● **Description of the task**:
From the first entry to the last, copy each one exactly.

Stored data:
++++
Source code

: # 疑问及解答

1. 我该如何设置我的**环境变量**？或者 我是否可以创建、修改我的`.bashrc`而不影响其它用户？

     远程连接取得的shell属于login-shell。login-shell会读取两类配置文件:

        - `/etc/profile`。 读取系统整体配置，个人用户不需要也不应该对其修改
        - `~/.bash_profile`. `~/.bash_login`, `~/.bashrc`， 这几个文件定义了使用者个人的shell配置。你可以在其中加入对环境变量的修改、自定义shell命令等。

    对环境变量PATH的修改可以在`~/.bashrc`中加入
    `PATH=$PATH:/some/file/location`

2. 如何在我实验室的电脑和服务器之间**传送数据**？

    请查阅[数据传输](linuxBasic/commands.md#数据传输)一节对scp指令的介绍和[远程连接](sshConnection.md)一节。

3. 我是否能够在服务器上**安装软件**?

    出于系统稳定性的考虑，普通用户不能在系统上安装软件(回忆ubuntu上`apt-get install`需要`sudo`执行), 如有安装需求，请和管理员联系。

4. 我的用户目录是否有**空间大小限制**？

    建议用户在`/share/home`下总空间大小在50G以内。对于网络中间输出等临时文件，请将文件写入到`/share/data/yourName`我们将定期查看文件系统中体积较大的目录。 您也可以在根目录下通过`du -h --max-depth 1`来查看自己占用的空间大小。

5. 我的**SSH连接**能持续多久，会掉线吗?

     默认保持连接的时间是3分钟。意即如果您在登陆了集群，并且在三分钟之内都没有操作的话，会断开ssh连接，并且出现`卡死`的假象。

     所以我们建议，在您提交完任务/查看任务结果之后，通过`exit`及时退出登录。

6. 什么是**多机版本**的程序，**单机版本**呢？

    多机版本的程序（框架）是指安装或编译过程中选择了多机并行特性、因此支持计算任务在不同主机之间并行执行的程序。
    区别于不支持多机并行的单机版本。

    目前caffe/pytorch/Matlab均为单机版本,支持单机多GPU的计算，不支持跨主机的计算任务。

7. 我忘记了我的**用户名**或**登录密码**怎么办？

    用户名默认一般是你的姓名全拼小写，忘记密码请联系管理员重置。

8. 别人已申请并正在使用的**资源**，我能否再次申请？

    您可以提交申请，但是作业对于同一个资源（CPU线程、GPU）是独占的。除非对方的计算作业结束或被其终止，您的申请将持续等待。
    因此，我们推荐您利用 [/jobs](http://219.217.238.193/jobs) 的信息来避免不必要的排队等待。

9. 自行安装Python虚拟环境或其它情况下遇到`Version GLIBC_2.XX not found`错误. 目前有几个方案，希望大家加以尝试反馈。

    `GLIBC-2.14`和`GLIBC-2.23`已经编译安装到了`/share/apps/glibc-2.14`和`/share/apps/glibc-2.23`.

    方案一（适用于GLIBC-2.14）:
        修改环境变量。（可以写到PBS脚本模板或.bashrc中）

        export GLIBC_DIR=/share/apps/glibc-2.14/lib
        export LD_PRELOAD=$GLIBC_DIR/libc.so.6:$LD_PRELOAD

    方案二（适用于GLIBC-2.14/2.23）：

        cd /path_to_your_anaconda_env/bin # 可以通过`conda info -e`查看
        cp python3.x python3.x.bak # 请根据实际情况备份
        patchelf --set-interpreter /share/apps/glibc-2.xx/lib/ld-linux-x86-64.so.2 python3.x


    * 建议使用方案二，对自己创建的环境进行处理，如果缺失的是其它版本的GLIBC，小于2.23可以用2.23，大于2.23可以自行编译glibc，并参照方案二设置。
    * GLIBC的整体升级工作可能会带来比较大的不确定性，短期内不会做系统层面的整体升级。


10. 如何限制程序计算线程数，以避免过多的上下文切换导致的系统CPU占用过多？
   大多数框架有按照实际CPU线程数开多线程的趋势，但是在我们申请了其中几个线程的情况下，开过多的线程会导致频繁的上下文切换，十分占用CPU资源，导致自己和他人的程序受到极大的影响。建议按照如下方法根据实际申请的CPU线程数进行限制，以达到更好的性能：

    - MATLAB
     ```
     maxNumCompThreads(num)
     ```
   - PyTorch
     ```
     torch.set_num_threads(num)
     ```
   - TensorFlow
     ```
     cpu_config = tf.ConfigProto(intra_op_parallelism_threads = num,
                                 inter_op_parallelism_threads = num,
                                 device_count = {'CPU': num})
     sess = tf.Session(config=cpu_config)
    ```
++++
● **Response area**:
Source code

: # 疑问及解答

1. 我该如何设置我的**环境变量**？或者 我是否可以创建、修改我的`.bashrc`而不影响其它用户？

     远程连接取得的shell属于login-shell。login-shell会读取两类配置文件:

        - `/etc/profile`。 读取系统整体配置，个人用户不需要也不应该对其修改
        - `~/.bash_profile`. `~/.bash_login`, `~/.bashrc`， 这几个文件定义了使用者个人的shell配置。你可以在其中加入对环境变量的修改、自定义shell命令等。

    对环境变量PATH的修改可以在`~/.bashrc`中加入
    `PATH=$PATH:/some/file/location`

2. 如何在我实验室的电脑和服务器之间**传送数据**？

    请查阅[数据传输](linuxBasic/commands.md#数据传输)一节对scp指令的介绍和[远程连接](sshConnection.md)一节。

3. 我是否能够在服务器上**安装软件**?

    出于系统稳定性的考虑，普通用户不能在系统上安装软件(回忆ubuntu上`apt-get install`需要`sudo`执行), 如有安装需求，请和管理员联系。

4. 我的用户目录是否有**空间大小限制**？

    建议用户在`/share/home`下总空间大小在50G以内。对于网络中间输出等临时文件，请将文件写入到`/share/data/yourName`我们将定期查看文件系统中体积较大的目录。 您也可以在根目录下通过`du -h --max-depth 1`来查看自己占用的空间大小。

5. 我的**SSH连接**能持续多久，会掉线吗?

     默认保持连接的时间是3分钟。意即如果您在登陆了集群，并且在三分钟之内都没有操作的话，会断开ssh连接，并且出现`卡死`的假象。

     所以我们建议，在您提交完任务/查看任务结果之后，通过`exit`及时退出登录。

6. 什么是**多机版本**的程序，**单机版本**呢？

    多机版本的程序（框架）是指安装或编译过程中选择了多机并行特性、因此支持计算任务在不同主机之间并行执行的程序。
    区别于不支持多机并行的单机版本。

    目前caffe/pytorch/Matlab均为单机版本,支持单机多GPU的计算，不支持跨主机的计算任务。

7. 我忘记了我的**用户名**或**登录密码**怎么办？

    用户名默认一般是你的姓名全拼小写，忘记密码请联系管理员重置。

8. 别人已申请并正在使用的**资源**，我能否再次申请？

    您可以提交申请，但是作业对于同一个资源（CPU线程、GPU）是独占的。除非对方的计算作业结束或被其终止，您的申请将持续等待。
    因此，我们推荐您利用 [/jobs](http://219.217.238.193/jobs) 的信息来避免不必要的排队等待。

9. 自行安装Python虚拟环境或其它情况下遇到`Version GLIBC_2.XX not found`错误. 目前有几个方案，希望大家加以尝试反馈。

    `GLIBC-2.14`和`GLIBC-2.23`已经编译安装到了`/share/apps/glibc-2.14`和`/share/apps/glibc-2.23`.

    方案一（适用于GLIBC-2.14）:
        修改环境变量。（可以写到PBS脚本模板或.bashrc中）

        export GLIBC_DIR=/share/apps/glibc-2.14/lib
        export LD_PRELOAD=$GLIBC_DIR/libc.so.6:$LD_PRELOAD

    方案二（适用于GLIBC-2.14/2.23）：

        cd /path_to_your_anaconda_env/bin # 可以通过`conda info -e`查看
        cp python3.x python3.x.bak # 请根据实际情况备份
        patchelf --set-interpreter /share/apps/glibc-2.xx/lib/ld-linux-x86-64.so.2 python3.x


    * 建议使用方案二，对自己创建的环境进行处理，如果缺失的是其它版本的GLIBC，小于2.23可以用2.23，大于2.23可以自行编译glibc，并参照方案二设置。
    * GLIBC的整体升级工作可能会带来比较大的不确定性，短期内不会做系统层面的整体升级。


10. 如何限制程序计算线程数，以避免过多的上下文切换导致的系统CPU占用过多？
   大多数框架有按照实际CPU线程数开多线程的趋势，但是在我们申请了其中几个线程的情况下，开过多的线程会导致频繁的上下文切换，十分占用CPU资源，导致自己和他人的程序受到极大的影响。建议按照如下方法根据实际申请的CPU线程数进行限制，以达到更好的性能：

    - MATLAB
     ```
     maxNumCompThreads(num)
     ```
   - PyTorch
     ```
     torch.set_num_threads(num)
     ```
   - TensorFlow
     ```
     cpu_config = tf.ConfigProto(intra_op_parallelism_threads = num,
                                 inter_op_parallelism_threads = num,
                                 device_count = {'CPU': num})
     sess = tf.Session(config=cpu_config)
    ```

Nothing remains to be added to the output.